Integrations
Integrations
Kurrent Cloud offers integrations between internal sources such as cluster health, issue detection, notifications events, KurrentDB logs, KurrentDB metrics and sinks which include external services such as Slack and Amazon CloudWatch.
Integration sources
"Sources" are driven by events or other mechanism inside the Kurrent Cloud.
Currently, supported sources include:
Issues - issues represent a potentially problematic condition detected inside a cluster or other Kurrent Cloud resource. Issues consist of multiple "open" events and a single "closed" event and have different levels of severity.
Logs - these are the logs generated by the DB itself.
Metrics - these are the metrics generated by both Kurrent Cloud issue detection processes running on each cluster node and KurrentDB itself.
Notifications - notifications are noteworthy events detected within Kurrent Cloud resources or the backend. For example notifications may be emitted when a cluster fails to provision.
Issues
Issues represent possibly problematic states detected within the Kurrent Cloud. Below, you can find several issue examples.
Note
These examples are a subset of issues created by the system. The exact details of why issues are created are subject to change, but the cause of the issue and steps to resolve it will be clear in the messages associated with the related events.
Core load count
For each node of a cluster, the core load average is measured and divided by the number of physical cores on the node. If the result exceeds 2.0 an issue is opened. This issue is closed when the result consistently dips under 2.0.
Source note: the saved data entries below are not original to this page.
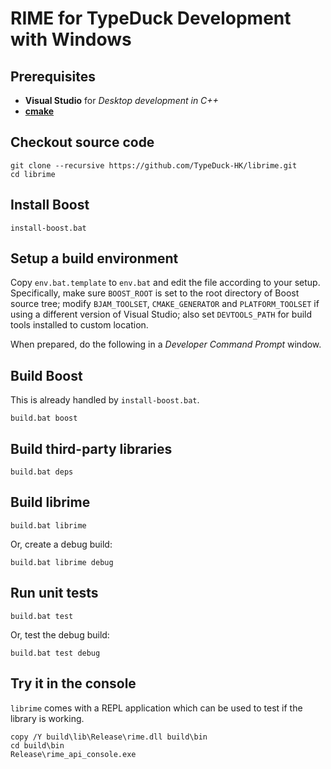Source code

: # RIME for TypeDuck Development with Windows

## Prerequisites

  - **Visual Studio** for *Desktop development in C++*
  - **[cmake](http://www.cmake.org/)**

## Checkout source code

``` batch
git clone --recursive https://github.com/TypeDuck-HK/librime.git
cd librime
```

## Install Boost

``` batch
install-boost.bat
```

## Setup a build environment

Copy `env.bat.template` to `env.bat` and edit the file according to your setup.
Specifically, make sure `BOOST_ROOT` is set to the root directory of Boost
source tree; modify `BJAM_TOOLSET`, `CMAKE_GENERATOR` and `PLATFORM_TOOLSET` if
using a different version of Visual Studio; also set `DEVTOOLS_PATH` for build
tools installed to custom location.

When prepared, do the following in a *Developer Command Prompt* window.

## Build Boost

This is already handled by `install-boost.bat`.

``` batch
build.bat boost
```

## Build third-party libraries

``` batch
build.bat deps
```

## Build librime

``` batch
build.bat librime
```

Or, create a debug build:

``` batch
build.bat librime debug
```

## Run unit tests

``` batch
build.bat test
```

Or, test the debug build:

``` batch
build.bat test debug
```

## Try it in the console

`librime` comes with a REPL application which can be used to test if the library
is working.

``` batch
copy /Y build\lib\Release\rime.dll build\bin
cd build\bin
Release\rime_api_console.exe
```
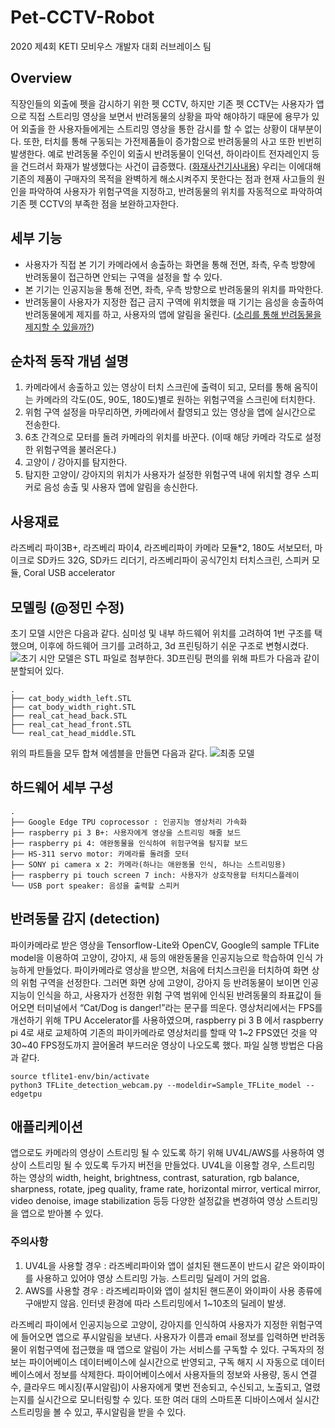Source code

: # Pet-CCTV-Robot
2020 제4회 KETI 모비우스 개발자 대회 러브레이스 팀

## Overview
  직장인들의 외출에 펫을 감시하기 위한 펫 CCTV, 하지만 기존 펫 CCTV는 사용자가 앱으로 직접 스트리밍 영상을 보면서 반려동물의 상황을 파악 해야하기 때문에 용무가 있어 외출을 한 사용자들에게는 스트리밍 영상을 통한 감시를 할 수 없는 상황이 대부분이다. 또한, 터치를 통해 구동되는 가전제품들이 증가함으로 반려동물의 사고 또한 빈번히 발생한다. 예로 반려동물 주인이 외출시 반려동물이 인덕션, 하이라이트 전자레인지 등을 건드려서 화재가 발생했다는 사건이 급증했다. ([화재사건기사내용](https://www.hankyung.com/life/article/201912041776Y)) 우리는 이에대해 기존의 제품이 구매자의 목적을 완벽하게 해소시켜주지 못한다는 점과 현재 사고들의 원인을 파악하여 사용자가 위험구역을 지정하고, 반려동물의 위치를 자동적으로 파악하여 기존 펫 CCTV의 부족한 점을 보완하고자한다.
 
## 세부 기능
- 사용자가 직접 본 기기 카메라에서 송출하는 화면을 통해 전면, 좌측, 우측 방향에 반려동물이 접근하면 안되는 구역을 설정을 할 수 있다.
- 본 기기는 인공지능을 통해 전면, 좌측, 우측 방향으로 반려동물의 위치를 파악한다.
- 반려동물이 사용자가 지정한 접근 금지 구역에 위치했을 때 기기는 음성을 송출하여 반려동물에게 제지를 하고, 사용자의 앱에 알림을 울린다. ([소리를 통해 반려동물을 제지할 수 있을까?](https://youtu.be/sFJ1QNv7OGw?t=42))

## 순차적 동작 개념 설명
1.	카메라에서 송출하고 있는 영상이 터치 스크린에 출력이 되고, 모터를 통해 움직이는 카메라의 각도(0도, 90도, 180도)별로 원하는 위험구역을 스크린에 터치한다.
2.	위험 구역 설정을 마무리하면, 카메라에서 촬영되고 있는 영상을 앱에 실시간으로 전송한다.
3.	6초 간격으로 모터를 돌려 카메라의 위치를 바꾼다. (이때 해당 카메라 각도로 설정한 위험구역을 불러온다.)
4.	고양이 / 강아지를 탐지한다.
5.	탐지한 고양이/ 강아지의 위치가 사용자가 설정한 위험구역 내에 위치할 경우 스피커로 음성 송출 및 사용자 앱에 알림을 송신한다.

## 사용재료
  라즈베리 파이3B+, 라즈베리 파이4, 라즈베리파이 카메라 모듈*2, 180도 서보모터, 마이크로 SD카드 32G, SD카드 리더기, 라즈베리파이 공식7인치 터치스크린, 스피커 모듈, Coral USB accelerator

## 모델링 (@정민 수정)
초기 모델 시안은 다음과 같다. 심미성 및 내부 하드웨어 위치를 고려하여 1번 구조를 택했으며, 이후에 하드웨어 크기를 고려하고, 3d 프린팅하기 쉬운 구조로 변형시켰다.
![초기 시안](./Modeling/Init_design.jpeg)
모델은 STL 파일로 첨부한다. 3D프린팅 편의를 위해 파트가 다음과 같이 분할되어 있다. 
```
.
├── cat_body_width_left.STL
├── cat_body_width_right.STL
├── real_cat_head_back.STL
├── real_cat_head_front.STL
└── real_cat_head_middle.STL
```
위의 파트들을 모두 합쳐 에셈블을 만들면 다음과 같다.
![최종 모델](./Modeling/final_model.png)

## 하드웨어 세부 구성
```
.
├── Google Edge TPU coprocessor : 인공지능 영상처리 가속화
├── raspberry pi 3 B+: 사용자에게 영상을 스트리밍 해줄 보드 
├── raspberry pi 4: 애완동물을 인식하여 위험구역을 탐지할 보드
├── HS-311 servo motor: 카메라를 돌려줄 모터
├── SONY pi camera x 2: 카메라(하나는 애완동물 인식, 하나는 스트리밍용)
├── raspberry pi touch screen 7 inch: 사용자가 상호작용할 터치디스플레이
└── USB port speaker: 음성을 출력할 스피커
```

## 반려동물 감지 (detection)
파이카메라로 받은 영상을 Tensorflow-Lite와 OpenCV, Google의  sample TFLite model을 이용하여 고양이, 강아지, 새 등의 애완동물을 인공지능으로 학습하여 인식 가능하게 만들었다. 파이카메라로 영상을 받으면, 처음에 터치스크린을 터치하여 화면 상의 위험 구역을 선정한다. 그러면 화면 상에 고양이, 강아지 등 반려동물이 보이면 인공지능이 인식을 하고, 사용자가 선정한 위험 구역 범위에 인식된 반려동물의 좌표값이 들어오면 터미널에서 “Cat/Dog is danger!”라는 문구를 띄운다. 영상처리에서는 FPS를 개선하기 위해 TPU Accelerator를 사용하였으며, raspberry pi 3 B 에서 raspberry pi 4로 새로 교체하여 기존의 파이카메라로 영상처리를 할때 약 1~2 FPS였던 것을 약 30~40 FPS정도까지 끌어올려 부드러운 영상이 나오도록 했다. 
파일 실행 방법은 다음과 같다.
```
source tflite1-env/bin/activate
python3 TFLite_detection_webcam.py --modeldir=Sample_TFLite_model --edgetpu
```
## 애플리케이션
앱으로도 카메라의 영상이 스트리밍 될 수 있도록 하기 위해 UV4L/AWS를 사용하여 영상이 스트리밍 될 수 있도록 두가지 버전을 만들었다. UV4L을 이용할 경우, 스트리밍 하는 영상의 width, height, brightness, contrast, saturation, rgb balance, sharpness, rotate, jpeg quality, frame rate, horizontal mirror, vertical mirror, video denoise, image stabilization 등등 다양한 설정값을 변경하여 영상 스트리밍을 앱으로 받아볼 수 있다. <br>
### 주의사항
1. UV4L을 사용할 경우 : 라즈베리파이와 앱이 설치된 핸드폰이 반드시 같은 와이파이를 사용하고 있어야 영상 스트리밍 가능. 스트리밍 딜레이 거의 없음.
2. AWS를 사용할 경우 : 라즈베리파이와 앱이 설치된 핸드폰이 와이파이 사용 종류에 구애받지 않음. 인터넷 환경에 따라 스트리밍에서 1~10초의 딜레이 발생.

라즈베리 파이에서 인공지능으로 고양이, 강아지를 인식하여 사용자가 지정한 위험구역에 들어오면 앱으로 푸시알림을 보낸다. 사용자가 이름과 email 정보를 입력하면 반려동물이 위험구역에 접근했을 때 앱으로 알림이 가는 서비스를 구독할 수 있다. 구독자의 정보는 파이어베이스 데이터베이스에 실시간으로 반영되고, 구독 해지 시 자동으로 데이터베이스에서 정보를 삭제한다. 파이어베이스에서 사용자들의 정보와 사용량, 동시 연결 수, 클라우드 메시징(푸시알림)이 사용자에게 몇번 전송되고, 수신되고, 노출되고, 열렸는지를 실시간으로 모니터링할 수 있다. 또한 여러 대의 스마트폰 디바이스에서 실시간 스트리밍을 볼 수 있고, 푸시알림을 받을 수 있다.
If this happens consider increasing the size of the instance type for the cluster.
Disk usage
For each node of a cluster, the disk usage is measured several times a minute. If it starts to consistently exceed 80% an issue is opened. The issue is closed when the usage drops below 80%.
If this happens consider either removing data, running scavenge or increasing the disk size for the cluster.
Memory usage
For each node of a cluster, the memory usage is measured several times a minute. If it exceeds 90% an issue is opened. The issue is closed when memory usage consistently drops below 90%.
If this happens consider increasing the size of the instance type for the cluster.
Cluster consensus
Every node on a cluster has it's gossip status queried twice each minute. An issue is opened if either the query fails or if the reported gossip state for each node is not identical on a multi-node cluster.
The issue closes when the gossip status again returns expected values.
Notifications
Notifications represent noteworthy events which occur within the Kurrent Cloud. Below you can find notifications examples.
Note
The following represent a subset of events which can lead to notifications.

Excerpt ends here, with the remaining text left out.